[Dataset entries]

= Beginning of Section =

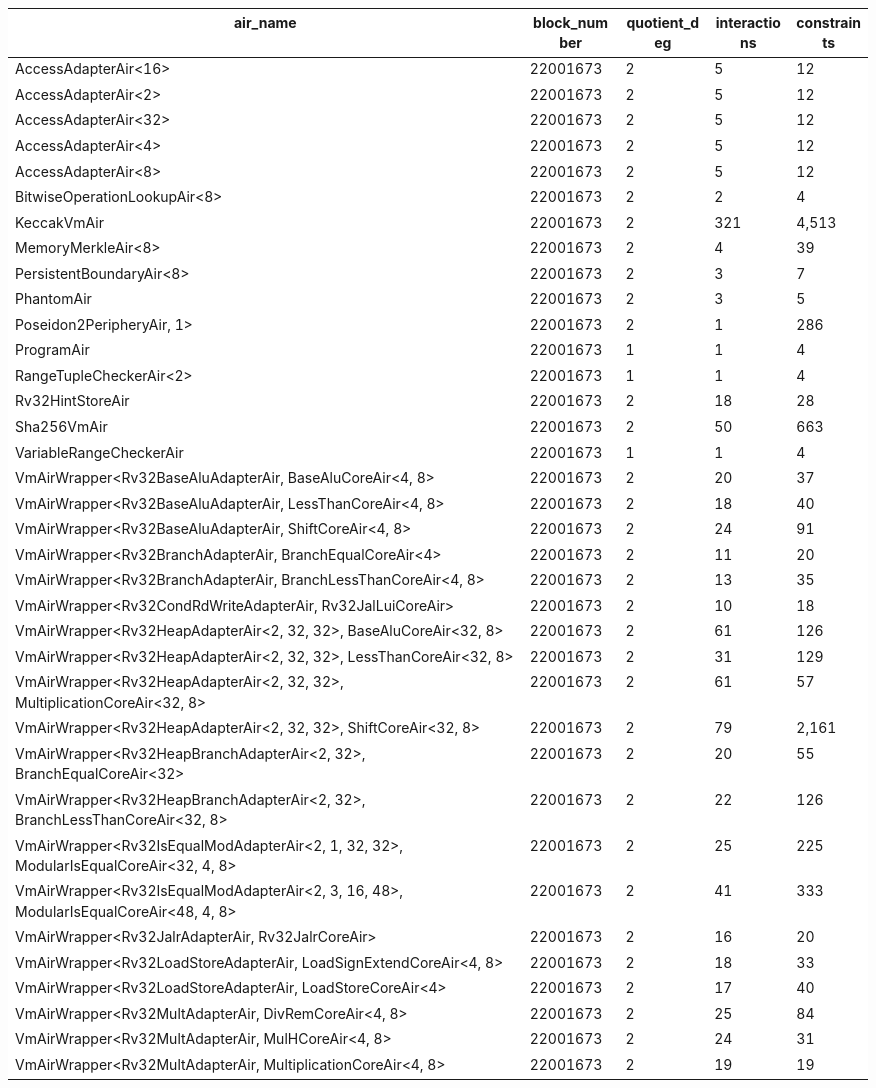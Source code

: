 | air_name | block_number | quotient_deg | interactions | constraints |
| --- | --- | --- | --- | --- |
| AccessAdapterAir<16> | 22001673 | 2 | 5 | 12 | 
| AccessAdapterAir<2> | 22001673 | 2 | 5 | 12 | 
| AccessAdapterAir<32> | 22001673 | 2 | 5 | 12 | 
| AccessAdapterAir<4> | 22001673 | 2 | 5 | 12 | 
| AccessAdapterAir<8> | 22001673 | 2 | 5 | 12 | 
| BitwiseOperationLookupAir<8> | 22001673 | 2 | 2 | 4 | 
| KeccakVmAir | 22001673 | 2 | 321 | 4,513 | 
| MemoryMerkleAir<8> | 22001673 | 2 | 4 | 39 | 
| PersistentBoundaryAir<8> | 22001673 | 2 | 3 | 7 | 
| PhantomAir | 22001673 | 2 | 3 | 5 | 
| Poseidon2PeripheryAir<BabyBearParameters>, 1> | 22001673 | 2 | 1 | 286 | 
| ProgramAir | 22001673 | 1 | 1 | 4 | 
| RangeTupleCheckerAir<2> | 22001673 | 1 | 1 | 4 | 
| Rv32HintStoreAir | 22001673 | 2 | 18 | 28 | 
| Sha256VmAir | 22001673 | 2 | 50 | 663 | 
| VariableRangeCheckerAir | 22001673 | 1 | 1 | 4 | 
| VmAirWrapper<Rv32BaseAluAdapterAir, BaseAluCoreAir<4, 8> | 22001673 | 2 | 20 | 37 | 
| VmAirWrapper<Rv32BaseAluAdapterAir, LessThanCoreAir<4, 8> | 22001673 | 2 | 18 | 40 | 
| VmAirWrapper<Rv32BaseAluAdapterAir, ShiftCoreAir<4, 8> | 22001673 | 2 | 24 | 91 | 
| VmAirWrapper<Rv32BranchAdapterAir, BranchEqualCoreAir<4> | 22001673 | 2 | 11 | 20 | 
| VmAirWrapper<Rv32BranchAdapterAir, BranchLessThanCoreAir<4, 8> | 22001673 | 2 | 13 | 35 | 
| VmAirWrapper<Rv32CondRdWriteAdapterAir, Rv32JalLuiCoreAir> | 22001673 | 2 | 10 | 18 | 
| VmAirWrapper<Rv32HeapAdapterAir<2, 32, 32>, BaseAluCoreAir<32, 8> | 22001673 | 2 | 61 | 126 | 
| VmAirWrapper<Rv32HeapAdapterAir<2, 32, 32>, LessThanCoreAir<32, 8> | 22001673 | 2 | 31 | 129 | 
| VmAirWrapper<Rv32HeapAdapterAir<2, 32, 32>, MultiplicationCoreAir<32, 8> | 22001673 | 2 | 61 | 57 | 
| VmAirWrapper<Rv32HeapAdapterAir<2, 32, 32>, ShiftCoreAir<32, 8> | 22001673 | 2 | 79 | 2,161 | 
| VmAirWrapper<Rv32HeapBranchAdapterAir<2, 32>, BranchEqualCoreAir<32> | 22001673 | 2 | 20 | 55 | 
| VmAirWrapper<Rv32HeapBranchAdapterAir<2, 32>, BranchLessThanCoreAir<32, 8> | 22001673 | 2 | 22 | 126 | 
| VmAirWrapper<Rv32IsEqualModAdapterAir<2, 1, 32, 32>, ModularIsEqualCoreAir<32, 4, 8> | 22001673 | 2 | 25 | 225 | 
| VmAirWrapper<Rv32IsEqualModAdapterAir<2, 3, 16, 48>, ModularIsEqualCoreAir<48, 4, 8> | 22001673 | 2 | 41 | 333 | 
| VmAirWrapper<Rv32JalrAdapterAir, Rv32JalrCoreAir> | 22001673 | 2 | 16 | 20 | 
| VmAirWrapper<Rv32LoadStoreAdapterAir, LoadSignExtendCoreAir<4, 8> | 22001673 | 2 | 18 | 33 | 
| VmAirWrapper<Rv32LoadStoreAdapterAir, LoadStoreCoreAir<4> | 22001673 | 2 | 17 | 40 | 
| VmAirWrapper<Rv32MultAdapterAir, DivRemCoreAir<4, 8> | 22001673 | 2 | 25 | 84 | 
| VmAirWrapper<Rv32MultAdapterAir, MulHCoreAir<4, 8> | 22001673 | 2 | 24 | 31 | 
| VmAirWrapper<Rv32MultAdapterAir, MultiplicationCoreAir<4, 8> | 22001673 | 2 | 19 | 19 |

= End of Section =

After removing each picture, print the entries above exactly as they were.

- **TASK ANSWER**
Source code

: | air_name | block_number | quotient_deg | interactions | constraints |
| --- | --- | --- | --- | --- |
| AccessAdapterAir<16> | 22001673 | 2 | 5 | 12 | 
| AccessAdapterAir<2> | 22001673 | 2 | 5 | 12 | 
| AccessAdapterAir<32> | 22001673 | 2 | 5 | 12 | 
| AccessAdapterAir<4> | 22001673 | 2 | 5 | 12 | 
| AccessAdapterAir<8> | 22001673 | 2 | 5 | 12 | 
| BitwiseOperationLookupAir<8> | 22001673 | 2 | 2 | 4 | 
| KeccakVmAir | 22001673 | 2 | 321 | 4,513 | 
| MemoryMerkleAir<8> | 22001673 | 2 | 4 | 39 | 
| PersistentBoundaryAir<8> | 22001673 | 2 | 3 | 7 | 
| PhantomAir | 22001673 | 2 | 3 | 5 | 
| Poseidon2PeripheryAir<BabyBearParameters>, 1> | 22001673 | 2 | 1 | 286 | 
| ProgramAir | 22001673 | 1 | 1 | 4 | 
| RangeTupleCheckerAir<2> | 22001673 | 1 | 1 | 4 | 
| Rv32HintStoreAir | 22001673 | 2 | 18 | 28 | 
| Sha256VmAir | 22001673 | 2 | 50 | 663 | 
| VariableRangeCheckerAir | 22001673 | 1 | 1 | 4 | 
| VmAirWrapper<Rv32BaseAluAdapterAir, BaseAluCoreAir<4, 8> | 22001673 | 2 | 20 | 37 | 
| VmAirWrapper<Rv32BaseAluAdapterAir, LessThanCoreAir<4, 8> | 22001673 | 2 | 18 | 40 | 
| VmAirWrapper<Rv32BaseAluAdapterAir, ShiftCoreAir<4, 8> | 22001673 | 2 | 24 | 91 | 
| VmAirWrapper<Rv32BranchAdapterAir, BranchEqualCoreAir<4> | 22001673 | 2 | 11 | 20 | 
| VmAirWrapper<Rv32BranchAdapterAir, BranchLessThanCoreAir<4, 8> | 22001673 | 2 | 13 | 35 | 
| VmAirWrapper<Rv32CondRdWriteAdapterAir, Rv32JalLuiCoreAir> | 22001673 | 2 | 10 | 18 | 
| VmAirWrapper<Rv32HeapAdapterAir<2, 32, 32>, BaseAluCoreAir<32, 8> | 22001673 | 2 | 61 | 126 | 
| VmAirWrapper<Rv32HeapAdapterAir<2, 32, 32>, LessThanCoreAir<32, 8> | 22001673 | 2 | 31 | 129 | 
| VmAirWrapper<Rv32HeapAdapterAir<2, 32, 32>, MultiplicationCoreAir<32, 8> | 22001673 | 2 | 61 | 57 | 
| VmAirWrapper<Rv32HeapAdapterAir<2, 32, 32>, ShiftCoreAir<32, 8> | 22001673 | 2 | 79 | 2,161 | 
| VmAirWrapper<Rv32HeapBranchAdapterAir<2, 32>, BranchEqualCoreAir<32> | 22001673 | 2 | 20 | 55 | 
| VmAirWrapper<Rv32HeapBranchAdapterAir<2, 32>, BranchLessThanCoreAir<32, 8> | 22001673 | 2 | 22 | 126 | 
| VmAirWrapper<Rv32IsEqualModAdapterAir<2, 1, 32, 32>, ModularIsEqualCoreAir<32, 4, 8> | 22001673 | 2 | 25 | 225 | 
| VmAirWrapper<Rv32IsEqualModAdapterAir<2, 3, 16, 48>, ModularIsEqualCoreAir<48, 4, 8> | 22001673 | 2 | 41 | 333 | 
| VmAirWrapper<Rv32JalrAdapterAir, Rv32JalrCoreAir> | 22001673 | 2 | 16 | 20 | 
| VmAirWrapper<Rv32LoadStoreAdapterAir, LoadSignExtendCoreAir<4, 8> | 22001673 | 2 | 18 | 33 | 
| VmAirWrapper<Rv32LoadStoreAdapterAir, LoadStoreCoreAir<4> | 22001673 | 2 | 17 | 40 | 
| VmAirWrapper<Rv32MultAdapterAir, DivRemCoreAir<4, 8> | 22001673 | 2 | 25 | 84 | 
| VmAirWrapper<Rv32MultAdapterAir, MulHCoreAir<4, 8> | 22001673 | 2 | 24 | 31 | 
| VmAirWrapper<Rv32MultAdapterAir, MultiplicationCoreAir<4, 8> | 22001673 | 2 | 19 | 19 |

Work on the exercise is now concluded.